Olmsted Park and Parkway System - Table of Contents

Soldiers Circle, Bidwell Parkway and Chapin Parkway
By Benedict R. Maryniak

Click on photos for larger size

Soldiers' Circle
Photo taken between 1900 and 1910. Negative cracked upper left. Negative: glass; 8 x 10 in.
Photographs from the Detroit Publishing Company

Bidwell Parkway / Soldiers' Circle
Photo taken between 1900 and 1915. Negative: glass: 8 x 10 in. Soldiers' Circle is in the rear of the photo.
Photographs from the Detroit Publishing Company.

Soldiers Place, also called Soldiers Circle, forms the central connecting point of Buffalo's parkway system, designed by Frederick Law Olmsted. Soldiers Place is the point at which Lincoln, Chapin, and Bidwell Parkways converge. The parkways in Olmsted's day were smoothly paved and intended solely for use of private carriages. Featuring 200-foot rights of way and flanked by several rows of trees, they were designed to provide open space for the neighborhoods through which they passed.

Soldiers place was originally a very large circle that was meant to hold the likes of the Soldiers & Sailors monument now gracing Lafayette Square. When the monument was erected downtown, Soldiers Place received four large naval parrot rifles mounted on Grand Army of the Republic carriages and accompanied by stacks of cannon balls. Colonial Circle also had similar guns and projectiles. From the very start, junkmen found the cannon balls irresistible.

The cannons and ammunition stacks were removed from Soldiers Place in 1937 by Parks Commissioner Frank A Coon who condemned them as traffic hazards. Motorists would cut across the street-level circle, sometimes crashing into the massive gun tubes. Coon argued that the cannons had no historic significance -- the navy had supposedly condemned the guns without ever putting them into service. Coon had removed the artillery pieces from Colonial Circle the year before for the same reasons. Everything was sold for scrap.

As a gesture to mark his leaving the Buffalo City Council (giving the gavel to Peter J Crotty in 1947) Kneeland B Wilkes used $10,000 of his own money to beautify Soldiers Place. It had earlier gone to seed due to a lack of Parks Department funds. This work was done during 1948 and featured a low stone wall and flagstone walk. The circle was then renovated one more time, getting its current pear trees. In 1998, members of the immediate neighborhood started an effort to revive Soldiers Place yet again.

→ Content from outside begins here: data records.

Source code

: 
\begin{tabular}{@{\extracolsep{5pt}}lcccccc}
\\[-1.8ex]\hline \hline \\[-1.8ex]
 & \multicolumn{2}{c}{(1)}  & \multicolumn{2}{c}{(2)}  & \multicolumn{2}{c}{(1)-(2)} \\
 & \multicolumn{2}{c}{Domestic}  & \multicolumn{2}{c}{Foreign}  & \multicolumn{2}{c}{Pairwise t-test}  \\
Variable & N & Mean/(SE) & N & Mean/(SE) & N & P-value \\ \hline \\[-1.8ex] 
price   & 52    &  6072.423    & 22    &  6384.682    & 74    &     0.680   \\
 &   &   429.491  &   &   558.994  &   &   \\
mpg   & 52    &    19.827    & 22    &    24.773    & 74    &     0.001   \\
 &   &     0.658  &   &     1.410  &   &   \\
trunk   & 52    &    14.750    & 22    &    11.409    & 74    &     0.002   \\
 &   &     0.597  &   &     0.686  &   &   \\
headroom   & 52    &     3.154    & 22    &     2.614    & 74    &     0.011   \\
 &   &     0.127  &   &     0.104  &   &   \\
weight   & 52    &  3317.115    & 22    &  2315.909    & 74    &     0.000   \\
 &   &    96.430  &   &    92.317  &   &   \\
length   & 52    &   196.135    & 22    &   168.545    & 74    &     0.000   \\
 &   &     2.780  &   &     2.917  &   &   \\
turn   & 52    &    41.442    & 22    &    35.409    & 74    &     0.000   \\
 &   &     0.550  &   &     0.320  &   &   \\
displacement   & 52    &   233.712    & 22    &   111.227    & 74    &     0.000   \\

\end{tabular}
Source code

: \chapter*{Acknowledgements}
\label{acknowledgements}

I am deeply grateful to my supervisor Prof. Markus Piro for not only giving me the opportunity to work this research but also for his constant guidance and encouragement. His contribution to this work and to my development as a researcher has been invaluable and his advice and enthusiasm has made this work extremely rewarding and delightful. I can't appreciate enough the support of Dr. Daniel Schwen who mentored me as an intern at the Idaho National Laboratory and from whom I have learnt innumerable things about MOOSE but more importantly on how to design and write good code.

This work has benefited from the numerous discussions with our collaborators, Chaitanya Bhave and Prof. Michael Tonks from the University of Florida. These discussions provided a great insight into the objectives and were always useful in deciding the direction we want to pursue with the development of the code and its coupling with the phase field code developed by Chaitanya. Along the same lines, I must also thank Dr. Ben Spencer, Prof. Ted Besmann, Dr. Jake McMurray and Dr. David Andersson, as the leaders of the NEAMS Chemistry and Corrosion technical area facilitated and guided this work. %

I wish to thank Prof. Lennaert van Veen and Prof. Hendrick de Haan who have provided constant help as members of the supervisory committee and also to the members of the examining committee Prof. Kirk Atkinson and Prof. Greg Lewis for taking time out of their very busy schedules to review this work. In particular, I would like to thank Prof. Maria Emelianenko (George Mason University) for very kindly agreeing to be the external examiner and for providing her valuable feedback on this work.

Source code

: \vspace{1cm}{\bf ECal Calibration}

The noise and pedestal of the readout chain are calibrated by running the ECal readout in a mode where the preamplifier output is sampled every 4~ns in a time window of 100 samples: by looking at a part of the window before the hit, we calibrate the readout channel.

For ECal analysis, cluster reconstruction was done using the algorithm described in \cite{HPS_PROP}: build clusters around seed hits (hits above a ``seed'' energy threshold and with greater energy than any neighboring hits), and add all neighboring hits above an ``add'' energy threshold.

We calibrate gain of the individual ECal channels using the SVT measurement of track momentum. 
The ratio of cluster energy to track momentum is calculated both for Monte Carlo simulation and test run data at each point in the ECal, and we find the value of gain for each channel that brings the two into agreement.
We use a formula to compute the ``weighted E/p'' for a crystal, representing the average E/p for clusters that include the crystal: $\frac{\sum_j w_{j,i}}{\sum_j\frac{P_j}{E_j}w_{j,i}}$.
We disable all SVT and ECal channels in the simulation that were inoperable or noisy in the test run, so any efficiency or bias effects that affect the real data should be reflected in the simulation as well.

Bidwell Parkway: Daniel Davidson Bidwell was born during 1819 in Black Rock NY, heir to the lucrative commercial interests of Benjamin Bidwell, who founded Buffalo's Banta & Bidwell Shipbuilding Company. Active in Buffalo's pre-war militia and instrumental in organizing the city's first police force, he helped to raise the 49th NYV and was named its colonel October 21, 1861. General Meade personally recommended his promotion to brigadier general, which took effect August 11, 1864. Bidwell was mortally wounded in action October 19, 1864, at the Battle of Cedar Creek, Virginia. He is buried at Forest Lawn Cemetery, where there is also a memorial shaft dedicated to him. Bidwell Parkway and the equestrian statue in Colonial Circle are also dedicated to his memory.

Chapin Parkway: Another road was named after Brigadier General Edward Payson Chapin, a native of Waterloo NY who was a well-known Buffalo attorney when the war broke out. He was also a member of the city's first semi-pro baseball club -- The Niagaras. In 1861, Chapin became captain of Company A in the 44th NYV, otherwise known as Ellsworth's Avengers, and rose to the rank of lieutenant colonel after he was wounded at Hanover Court House, Virginia, on May 27, 1862. Tapped for the colonelcy of Erie County's 116th NYV that September, he actually chose Niagaras teammates to help him command the regiment -- George M Love as lieutenant colonel and John Higgins as major. Chapin was killed May 27 at Port Hudson, Louisiana, exactly one year after his Virginia wounding and appointed a brigadier general on the day he died. He is buried in Waterloo where he was born.